New in TMG is web client protection – threat protection. Scan downloaded files as they pass through for malware. This blocks download of malware and shows the user a message page. Finally – way to save some users from themselves!
TMG can now also inspect ssl traffic! TMG encrypts between client and itself using it’s own certificate to the client, assuming the cert from the actual site is valid. Notably, if you enable https inspection you can make TMG tell the users – warn them, if you like – that their ‘secure’ connection is being inspected. You can also exclude categories of sites from this inspection.
For large files, TMG will show the user a ‘comforting’ page informing them that the file has been downloaded by TMG and is being scanned for malware.
TMG inspects traffic and will try to detect if a download manager is being used. At that point the ‘comforting’ page won’t be displayed. Interestingly, you can also block the download of encrypted zip files if you like – i.e. if TMG can’t scan it, don’t let it through.
TMG can also now do URL filtering. This is category-based, so you can block categories of sites. The site lists can be acquired through an external service. Can override the https inspection for categories of sites as well – e.g. banking sites.
These are gathered into the heading of Web Access Policies, which cover URL filtering, https inspection and malware inspection.
Also interesting is the Intrusion Prevention Systems which allows TMG to detect and block exploits for vulnerabilities, even if the hotfix is not yet released (such as the sql worm, for example). The demo of this was really cool, albeit in a geeky kind of a way. The exploit protection uses signatures which will be dowloaded and deployed, and my understanding is that they are not limited to TMG.
The firewall can also now continue to run if the logging DB server goes away.
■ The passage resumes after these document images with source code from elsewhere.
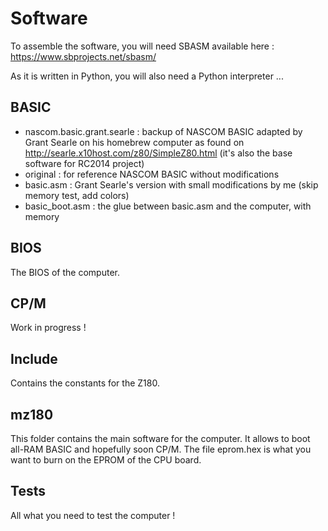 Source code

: # Software

To assemble the software, you will need SBASM available here : https://www.sbprojects.net/sbasm/

As it is written in Python, you will also need a Python interpreter ...

## BASIC

* nascom.basic.grant.searle : backup of NASCOM BASIC adapted by Grant Searle on his homebrew computer as found on http://searle.x10host.com/z80/SimpleZ80.html
(it's also the base software for RC2014 project)
* original : for reference NASCOM BASIC without modifications
* basic.asm : Grant Searle's version with small modifications by me (skip memory test, add colors)
* basic_boot.asm : the glue between basic.asm and the computer, with memory

## BIOS

The BIOS of the computer.

## CP/M

Work in progress !

## Include

Contains the constants for the Z180.

## mz180

This folder contains the main software for the computer. It allows to boot all-RAM BASIC and hopefully soon CP/M. 
The file eprom.hex is what you want to burn on the EPROM of the CPU board.

## Tests

All what you need to test the computer !
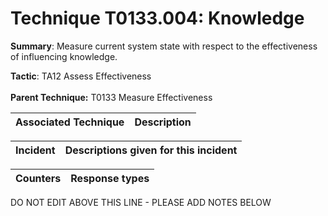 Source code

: # Technique T0133.004: Knowledge

**Summary**: Measure current system state with respect to the effectiveness of influencing knowledge.

**Tactic**: TA12 Assess Effectiveness <br><br>**Parent Technique:** T0133 Measure Effectiveness


| Associated Technique | Description |
| --------- | ------------------------- |



| Incident | Descriptions given for this incident |
| -------- | -------------------- |



| Counters | Response types |
| -------- | -------------- |


DO NOT EDIT ABOVE THIS LINE - PLEASE ADD NOTES BELOW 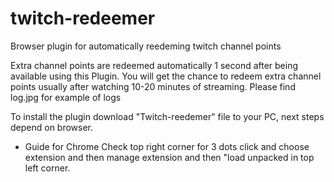 # twitch-redeemer
Browser plugin for automatically reedeming twitch channel points


Extra channel points are redeemed automatically 1 second after being available using this Plugin.
You will get the chance to redeem extra channel points usually after watching 10-20 minutes of streaming.
Please find log.jpg for example of logs

To install the plugin download "Twitch-reedemer" file to your PC, next steps depend on browser.

- Guide for Chrome
  Check top right corner for 3 dots click and choose extension and then manage extension and then "load unpacked in top left corner.
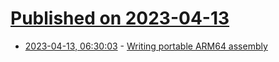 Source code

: # [Published on 2023-04-13](index.md)

* [2023-04-13, 06:30:03](https://lobste.rs/s/9rwcoj/writing_portable_arm64_assembly) - [Writing portable ARM64 assembly](https://ariadne.space/2023/04/13/writing-portable-arm64-assembly/)
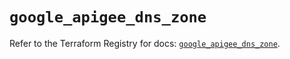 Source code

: # `google_apigee_dns_zone`

Refer to the Terraform Registry for docs: [`google_apigee_dns_zone`](https://registry.terraform.io/providers/hashicorp/google-beta/6.30.0/docs/resources/google_apigee_dns_zone).
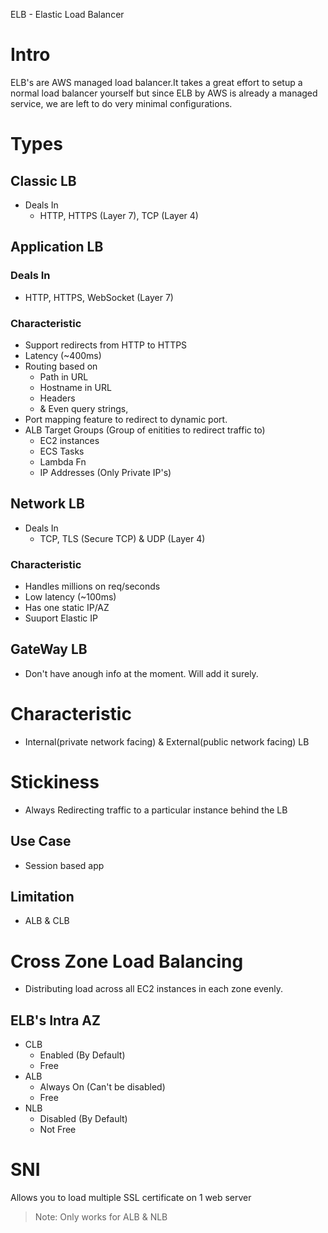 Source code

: ELB - Elastic Load Balancer
# Intro
ELB's are AWS managed load balancer.It takes a great effort to setup a normal load balancer yourself but since ELB by AWS is already a managed service, we are left to do very minimal configurations.
# Types
## Classic LB
- Deals In
  - HTTP, HTTPS (Layer 7), TCP (Layer 4)
## Application LB
### Deals In
  - HTTP, HTTPS, WebSocket (Layer 7)
### Characteristic
  - Support redirects from HTTP to HTTPS
  - Latency (~400ms)
  - Routing based on
    - Path in URL
    - Hostname in URL
    - Headers
    - & Even query strings,
  - Port mapping feature to redirect to dynamic port.
  - ALB Target Groups (Group of enitities to redirect traffic to)
    - EC2 instances
    - ECS Tasks
    - Lambda Fn
    - IP Addresses (Only Private IP's)
## Network LB
- Deals In
  - TCP, TLS (Secure TCP) & UDP (Layer 4)
### Characteristic
  - Handles millions on req/seconds
  - Low latency (~100ms)
  - Has one static IP/AZ
  - Suuport Elastic IP
## GateWay LB
- Don't have anough info at the moment. Will add it surely.
# Characteristic
- Internal(private network facing) & External(public network facing) LB
# Stickiness
- Always Redirecting traffic to a particular instance behind the LB
## Use Case
- Session based app
## Limitation
- ALB & CLB
# Cross Zone Load Balancing
- Distributing load across all EC2 instances in each zone evenly.
## ELB's Intra AZ
- CLB
  - Enabled (By Default)
  - Free
- ALB
  - Always On (Can't be disabled)
  - Free
- NLB
  - Disabled (By Default)
  - Not Free
# SNI
Allows you to load multiple SSL certificate on 1 web server
> Note: Only works for ALB & NLB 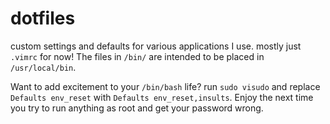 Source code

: # dotfiles
custom settings and defaults for various applications I use. mostly just `.vimrc` for now!
The files in `/bin/` are intended to be placed in `/usr/local/bin`.

Want to add excitement to your `/bin/bash` life? run `sudo visudo` and replace
`Defaults env_reset` with `Defaults env_reset,insults`. Enjoy the next time you
try to run anything as root and get your password wrong.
TMG creates a log queue locally, continues to operate normally, and will update the DB when it comes back online. The log viewer also continues to work, albeit only accessing the local queued items.
This is all cool stuff. There’s lots more too, but the things I’ve mentioned here are of use to everyone, whereas some of the other stuff covered is certainly less applicable to us at BM because of the way we work. Another solid-looking new product that I would recommend anybody to look into, and particularly if you’re currently using ISA 2006.